Jenkins, who is an alumni of the Peralta district, would be representing the area of central East Oakland stretching from 86th Avenue to 51st Avenue and sitting between Highway 17 to the south west and just past MacArthur Boulevard to the north east.
Everything that Oaklanders have collectively struggled through over the years is felt in its extreme form in East Oakland.
Violence in its most serious and traumatic forms has been on the rise. Housing and food insecurity has compounded from one generation to the next. While on the most visible surface, illegal dumping has left sections of East Oakland feeling unsafe to many residents. But for all the obstacles standing between East Oaklanders and an improved quality of life, Jenkins explained that it remains one of the most distinctive and resilient communities in California.

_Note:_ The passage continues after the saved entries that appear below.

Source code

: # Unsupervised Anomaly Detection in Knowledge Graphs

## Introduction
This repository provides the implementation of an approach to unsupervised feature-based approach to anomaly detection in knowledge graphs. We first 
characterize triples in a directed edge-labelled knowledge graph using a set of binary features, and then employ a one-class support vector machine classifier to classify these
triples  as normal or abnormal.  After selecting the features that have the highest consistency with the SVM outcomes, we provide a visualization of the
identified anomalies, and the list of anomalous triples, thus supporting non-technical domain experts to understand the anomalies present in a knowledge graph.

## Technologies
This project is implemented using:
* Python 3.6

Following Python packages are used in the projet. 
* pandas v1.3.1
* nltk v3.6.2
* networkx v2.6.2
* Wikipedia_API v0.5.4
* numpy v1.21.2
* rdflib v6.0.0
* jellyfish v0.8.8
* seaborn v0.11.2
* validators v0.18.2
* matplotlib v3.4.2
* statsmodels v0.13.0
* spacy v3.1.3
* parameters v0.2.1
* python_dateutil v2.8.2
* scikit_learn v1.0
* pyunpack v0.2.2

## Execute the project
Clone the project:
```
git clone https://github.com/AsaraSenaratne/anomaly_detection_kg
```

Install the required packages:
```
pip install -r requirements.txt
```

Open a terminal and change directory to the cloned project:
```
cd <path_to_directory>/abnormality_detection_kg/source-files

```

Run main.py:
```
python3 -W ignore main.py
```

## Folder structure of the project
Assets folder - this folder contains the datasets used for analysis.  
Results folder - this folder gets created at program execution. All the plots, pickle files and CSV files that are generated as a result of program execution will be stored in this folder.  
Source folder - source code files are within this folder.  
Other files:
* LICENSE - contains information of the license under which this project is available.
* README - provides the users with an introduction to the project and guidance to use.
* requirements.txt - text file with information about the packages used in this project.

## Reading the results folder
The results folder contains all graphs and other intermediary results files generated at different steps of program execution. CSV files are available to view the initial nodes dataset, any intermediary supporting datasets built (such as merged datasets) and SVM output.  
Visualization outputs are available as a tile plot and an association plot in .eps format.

The Black Cultural Zone (BCZ) Collaborative Partners is one example of those bonds; a genuine East Oakland phenomenon dead-set on centering the success of Black residents and keeping Black people in Oakland.
In response to generations of Black business owners and artists being underfunded, unsupported and displaced, the BCZ Collaborative is responsible for, amongst other things, the Akoma Market at Liberation Park, which hosts Black businesses, art and community organizers.
The BCZ Collaborative is “focused on implementing arts and cultural strategies and engaging artists and community members in art activism” within a “community development framework”.
Current District 6 Councilmember Loren Taylor is credited with helping to launch the collaborative space and has been an ardent spokesman for the project, which has quickly become a neighborhood institution.
Taylor announced he is running for mayor in September, a position held by Libby Schaaf since 2015, and if Jenkins’ campaign is successful, he hopes to carry the spirit of the BCZ into more spaces throughout Oakland.
Jenkins speaks about community action a lot, every chance he gets. Born and raised in East Oakland, he attended local schools and witnessed the changes of the last few decades first-hand as they happened to him, his family and his neighbors. His bid for city council will bring him closer than ever to having a significant hand in deciding how that change occurs.
“You have to be efficient and a collaborator to be able to get things done,” Jenkins said about his experience in elected office so far, one that is beset with inherent limitations.
“At Peralta, none of us have any power individually. You’re only as good as having four votes. And so that’s a skill in having collaboration and good relationships and understanding the ideals and values of your colleagues.”
Since the Peralta Board of Trustees began conducting meetings via Zoom, Jenkins has been joining his peers from his home in East Oakland. He sees the area as being “the last area that hasn’t been gentrified”, a sentiment he shared in an interview in April 2021 on the podcast The Black Landscape hosted by Adréa Spearman, who is also a Peralta alumni.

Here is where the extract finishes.